Task description: Among the entries below, one line contains "# Ekran Gif" and another contains "## 🚀 Overview". Transcribe those two lines and every line between them, exactly.

+++ Excerpted records +++

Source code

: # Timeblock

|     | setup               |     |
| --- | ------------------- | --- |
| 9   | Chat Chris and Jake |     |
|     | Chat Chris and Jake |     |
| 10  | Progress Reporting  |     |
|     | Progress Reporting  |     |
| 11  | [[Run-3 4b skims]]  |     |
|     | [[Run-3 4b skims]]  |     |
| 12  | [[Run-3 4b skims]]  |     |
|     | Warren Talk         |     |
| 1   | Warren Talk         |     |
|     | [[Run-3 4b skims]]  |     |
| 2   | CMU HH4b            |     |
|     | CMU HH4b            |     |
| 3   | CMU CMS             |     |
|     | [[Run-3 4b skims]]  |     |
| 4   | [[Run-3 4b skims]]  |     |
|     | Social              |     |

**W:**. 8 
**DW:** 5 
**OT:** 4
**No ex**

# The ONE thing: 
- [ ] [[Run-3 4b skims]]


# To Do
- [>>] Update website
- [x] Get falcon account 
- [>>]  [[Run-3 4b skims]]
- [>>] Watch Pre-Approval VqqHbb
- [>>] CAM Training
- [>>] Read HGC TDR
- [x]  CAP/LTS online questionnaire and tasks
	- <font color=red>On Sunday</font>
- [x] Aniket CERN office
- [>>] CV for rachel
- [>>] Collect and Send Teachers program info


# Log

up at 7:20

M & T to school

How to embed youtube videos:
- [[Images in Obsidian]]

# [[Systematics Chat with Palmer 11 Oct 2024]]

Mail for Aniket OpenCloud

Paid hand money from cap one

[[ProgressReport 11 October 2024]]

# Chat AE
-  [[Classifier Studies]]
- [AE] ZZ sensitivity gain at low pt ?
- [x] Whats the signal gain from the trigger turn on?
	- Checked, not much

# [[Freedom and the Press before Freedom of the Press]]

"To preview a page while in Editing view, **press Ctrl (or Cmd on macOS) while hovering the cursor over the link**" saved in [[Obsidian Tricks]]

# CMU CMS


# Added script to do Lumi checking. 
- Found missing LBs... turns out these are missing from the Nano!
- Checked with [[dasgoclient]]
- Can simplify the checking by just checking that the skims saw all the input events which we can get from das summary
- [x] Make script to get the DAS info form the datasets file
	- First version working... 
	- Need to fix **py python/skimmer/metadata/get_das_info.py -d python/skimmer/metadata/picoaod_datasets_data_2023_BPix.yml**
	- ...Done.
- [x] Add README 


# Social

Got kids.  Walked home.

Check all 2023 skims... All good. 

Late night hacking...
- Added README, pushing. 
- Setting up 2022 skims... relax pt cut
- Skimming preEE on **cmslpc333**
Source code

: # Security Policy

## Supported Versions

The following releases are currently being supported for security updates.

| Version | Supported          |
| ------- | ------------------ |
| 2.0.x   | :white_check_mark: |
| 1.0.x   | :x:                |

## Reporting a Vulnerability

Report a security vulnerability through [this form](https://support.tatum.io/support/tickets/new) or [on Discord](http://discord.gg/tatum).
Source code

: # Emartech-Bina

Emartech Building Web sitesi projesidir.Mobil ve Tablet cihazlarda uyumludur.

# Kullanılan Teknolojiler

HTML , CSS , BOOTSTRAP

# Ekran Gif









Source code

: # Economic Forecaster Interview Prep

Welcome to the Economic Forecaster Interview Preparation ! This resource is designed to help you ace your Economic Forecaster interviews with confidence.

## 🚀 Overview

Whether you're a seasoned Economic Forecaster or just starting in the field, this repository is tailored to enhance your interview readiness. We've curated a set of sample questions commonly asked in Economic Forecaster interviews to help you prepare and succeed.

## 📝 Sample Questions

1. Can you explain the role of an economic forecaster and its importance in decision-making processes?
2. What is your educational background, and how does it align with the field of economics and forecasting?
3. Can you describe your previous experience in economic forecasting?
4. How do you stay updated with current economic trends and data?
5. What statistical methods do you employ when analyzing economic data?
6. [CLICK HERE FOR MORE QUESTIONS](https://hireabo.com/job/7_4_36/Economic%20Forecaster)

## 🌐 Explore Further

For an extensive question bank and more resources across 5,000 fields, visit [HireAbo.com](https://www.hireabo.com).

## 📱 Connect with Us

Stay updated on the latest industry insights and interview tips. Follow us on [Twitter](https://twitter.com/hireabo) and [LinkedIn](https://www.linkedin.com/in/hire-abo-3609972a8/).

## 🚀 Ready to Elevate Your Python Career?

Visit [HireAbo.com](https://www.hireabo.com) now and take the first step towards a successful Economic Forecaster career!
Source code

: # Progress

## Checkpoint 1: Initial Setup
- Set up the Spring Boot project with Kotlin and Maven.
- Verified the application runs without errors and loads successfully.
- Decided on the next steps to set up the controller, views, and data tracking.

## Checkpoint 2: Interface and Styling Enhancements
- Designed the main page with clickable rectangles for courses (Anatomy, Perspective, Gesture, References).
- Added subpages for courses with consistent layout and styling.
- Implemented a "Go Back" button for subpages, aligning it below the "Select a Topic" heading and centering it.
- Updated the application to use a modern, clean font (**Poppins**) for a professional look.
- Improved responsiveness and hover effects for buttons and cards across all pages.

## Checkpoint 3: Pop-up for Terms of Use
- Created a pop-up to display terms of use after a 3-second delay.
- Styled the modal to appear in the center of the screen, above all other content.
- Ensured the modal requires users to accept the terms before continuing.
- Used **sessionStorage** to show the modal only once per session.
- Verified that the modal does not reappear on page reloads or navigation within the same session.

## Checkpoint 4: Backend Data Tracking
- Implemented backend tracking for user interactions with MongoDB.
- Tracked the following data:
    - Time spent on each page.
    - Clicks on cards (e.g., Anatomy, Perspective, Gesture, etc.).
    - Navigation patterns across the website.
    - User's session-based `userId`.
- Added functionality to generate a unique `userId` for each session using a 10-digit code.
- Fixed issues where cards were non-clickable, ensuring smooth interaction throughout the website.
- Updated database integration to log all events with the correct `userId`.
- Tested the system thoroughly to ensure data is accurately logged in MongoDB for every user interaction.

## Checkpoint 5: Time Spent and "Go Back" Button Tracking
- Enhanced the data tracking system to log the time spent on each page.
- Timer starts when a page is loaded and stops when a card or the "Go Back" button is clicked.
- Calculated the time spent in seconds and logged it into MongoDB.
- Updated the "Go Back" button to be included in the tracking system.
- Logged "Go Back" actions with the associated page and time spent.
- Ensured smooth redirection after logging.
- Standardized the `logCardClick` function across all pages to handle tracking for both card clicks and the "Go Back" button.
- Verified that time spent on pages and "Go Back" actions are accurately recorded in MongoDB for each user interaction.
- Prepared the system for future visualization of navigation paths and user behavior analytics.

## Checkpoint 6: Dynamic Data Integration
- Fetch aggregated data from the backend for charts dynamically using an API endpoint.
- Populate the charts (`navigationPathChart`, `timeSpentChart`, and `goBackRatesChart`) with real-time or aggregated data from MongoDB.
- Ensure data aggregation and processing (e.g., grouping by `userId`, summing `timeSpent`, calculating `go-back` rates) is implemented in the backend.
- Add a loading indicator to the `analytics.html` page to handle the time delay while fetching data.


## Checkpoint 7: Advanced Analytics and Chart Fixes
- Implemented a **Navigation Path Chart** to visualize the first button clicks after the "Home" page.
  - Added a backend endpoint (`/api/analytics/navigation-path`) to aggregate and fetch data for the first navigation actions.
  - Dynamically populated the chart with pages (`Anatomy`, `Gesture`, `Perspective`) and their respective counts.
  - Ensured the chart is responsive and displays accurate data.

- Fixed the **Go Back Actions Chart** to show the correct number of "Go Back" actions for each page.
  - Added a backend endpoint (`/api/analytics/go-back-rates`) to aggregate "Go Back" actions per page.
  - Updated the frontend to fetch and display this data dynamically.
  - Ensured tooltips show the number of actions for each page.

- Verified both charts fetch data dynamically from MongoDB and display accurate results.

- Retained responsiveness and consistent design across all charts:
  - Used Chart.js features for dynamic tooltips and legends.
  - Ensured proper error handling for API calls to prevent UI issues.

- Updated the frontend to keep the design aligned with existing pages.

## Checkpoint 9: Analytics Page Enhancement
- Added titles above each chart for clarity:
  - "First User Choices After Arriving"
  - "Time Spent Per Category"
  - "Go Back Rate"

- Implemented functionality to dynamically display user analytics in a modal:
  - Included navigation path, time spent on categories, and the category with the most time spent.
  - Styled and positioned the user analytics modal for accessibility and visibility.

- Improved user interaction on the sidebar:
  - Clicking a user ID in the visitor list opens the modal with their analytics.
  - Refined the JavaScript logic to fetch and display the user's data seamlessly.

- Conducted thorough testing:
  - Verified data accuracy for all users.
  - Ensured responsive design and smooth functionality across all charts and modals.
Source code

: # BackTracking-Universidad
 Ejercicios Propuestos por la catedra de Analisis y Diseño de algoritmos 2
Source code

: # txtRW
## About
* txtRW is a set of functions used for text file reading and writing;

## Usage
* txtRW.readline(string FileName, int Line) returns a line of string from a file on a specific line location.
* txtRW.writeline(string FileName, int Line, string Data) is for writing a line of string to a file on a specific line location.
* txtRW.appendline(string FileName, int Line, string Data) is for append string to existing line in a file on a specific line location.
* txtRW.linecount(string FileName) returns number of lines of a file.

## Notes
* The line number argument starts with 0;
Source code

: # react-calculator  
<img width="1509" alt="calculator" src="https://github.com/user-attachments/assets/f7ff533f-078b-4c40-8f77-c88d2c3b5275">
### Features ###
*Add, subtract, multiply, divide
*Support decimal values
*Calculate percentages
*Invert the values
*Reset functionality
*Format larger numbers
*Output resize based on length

+++

Exercise output:
# Ekran Gif









Source code

: # Economic Forecaster Interview Prep

Welcome to the Economic Forecaster Interview Preparation ! This resource is designed to help you ace your Economic Forecaster interviews with confidence.

## 🚀 Overview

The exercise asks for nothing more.